Different types of treatment are available.

Controlling Hormone Effects:

If the paraganglioma produces excess catecholamines (hormones that affect blood pressure and other functions), medications are crucial to control these effects and lower hormone levels. These medications help manage high blood pressure and other symptoms. It's vital that these symptoms are under control before starting other treatments. If you have a paraganglioma that produces excess catecholamines, uncontrolled levels during treatment could cause serious problems.

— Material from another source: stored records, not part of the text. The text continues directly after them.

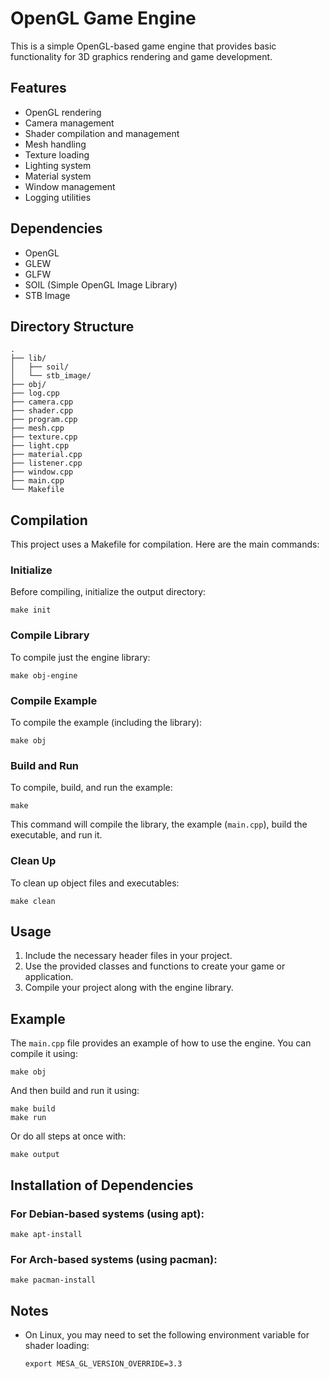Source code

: # OpenGL Game Engine

This is a simple OpenGL-based game engine that provides basic functionality for 3D graphics rendering and game development.

## Features

- OpenGL rendering
- Camera management
- Shader compilation and management
- Mesh handling
- Texture loading
- Lighting system
- Material system
- Window management
- Logging utilities

## Dependencies

- OpenGL
- GLEW
- GLFW
- SOIL (Simple OpenGL Image Library)
- STB Image

## Directory Structure

```
.
├── lib/
│   ├── soil/
│   └── stb_image/
├── obj/
├── log.cpp
├── camera.cpp
├── shader.cpp
├── program.cpp
├── mesh.cpp
├── texture.cpp
├── light.cpp
├── material.cpp
├── listener.cpp
├── window.cpp
├── main.cpp
└── Makefile
```

## Compilation

This project uses a Makefile for compilation. Here are the main commands:

### Initialize

Before compiling, initialize the output directory:

```
make init
```

### Compile Library

To compile just the engine library:

```
make obj-engine
```

### Compile Example

To compile the example (including the library):

```
make obj
```

### Build and Run

To compile, build, and run the example:

```
make
```

This command will compile the library, the example (`main.cpp`), build the executable, and run it.

### Clean Up

To clean up object files and executables:

```
make clean
```

## Usage

1. Include the necessary header files in your project.
2. Use the provided classes and functions to create your game or application.
3. Compile your project along with the engine library.

## Example

The `main.cpp` file provides an example of how to use the engine. You can compile it using:

```
make obj
```

And then build and run it using:

```
make build
make run
```

Or do all steps at once with:

```
make output
```

## Installation of Dependencies

### For Debian-based systems (using apt):

```
make apt-install
```

### For Arch-based systems (using pacman):

```
make pacman-install
```

## Notes

- On Linux, you may need to set the following environment variable for shader loading:
  ```
  export MESA_GL_VERSION_OVERRIDE=3.3
  ```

• Medications: Some blood pressure medications, such as alpha blockers, beta blockers, and calcium channel blockers, are often used to control hormone effects.
• Dietary Changes: A diet high in sodium and plenty of fluids are sometimes recommended to help with symptom management.

Surgery:

Surgical removal of the paraganglioma is a common treatment. Even if complete removal isn't possible, doctors may try to remove as much of the tumor as possible. The type of surgery and the surgeon needed depends on the tumor's location:

• Head and Neck Tumors: Head and neck surgeons.
• Brain, Spine, and Nerve Tumors: Neurosurgeons.
• Hormone Gland Tumors: Endocrine surgeons.
• Blood Vessel Tumors: Vascular surgeons.
• Team Approach: Often, surgeons from different specialties work together for complex cases.

Other Treatments:

• Radiation Therapy: This uses high-energy beams (like X-rays or protons) to target and destroy tumor cells. It's an option if surgery isn't completely successful or if the tumor has spread. A specific type called stereotactic radiosurgery is often used for tumors in the head and neck. This method focuses many beams of low-powered radiation on the tumor, delivering a high dose to kill tumor cells.
• Ablation Therapy: This uses heat or cold to destroy tumor cells. It might be used if the tumor has spread to other parts of the body. Radiofrequency ablation uses heat, while cryoablation uses extreme cold.
• Chemotherapy: Strong medications are used to shrink tumors, especially if they have spread. If the tumor produces extra hormones, medications to control those hormones are given before chemotherapy.
• Targeted Therapy: These medications target specific parts of tumor cells, causing them to die. It's used when surgery isn't an option or if the tumor has spread.
• Peptide Receptor Radionuclide Therapy (PRRT): This treatment uses a special medicine that delivers radiation directly to the tumor cells. The medicine combines a part that finds the tumor cells and a part that delivers radiation. It's a good option if surgery is not possible or the tumor has spread. One common medicine in this category is lutetium Lu 177 dotatate (Lutathera).
• Clinical Trials: These studies test new treatments or ways to use existing treatments. Talk to your doctor if you're interested in participating in a clinical trial.
• Watchful Waiting: Sometimes, doctors decide to closely monitor the tumor with regular checkups rather than starting treatment right away. This is done if the tumor grows slowly and isn't causing any problems.

Important Note: This information is for general knowledge and does not constitute medical advice. Always consult with your healthcare professional for personalized treatment recommendations.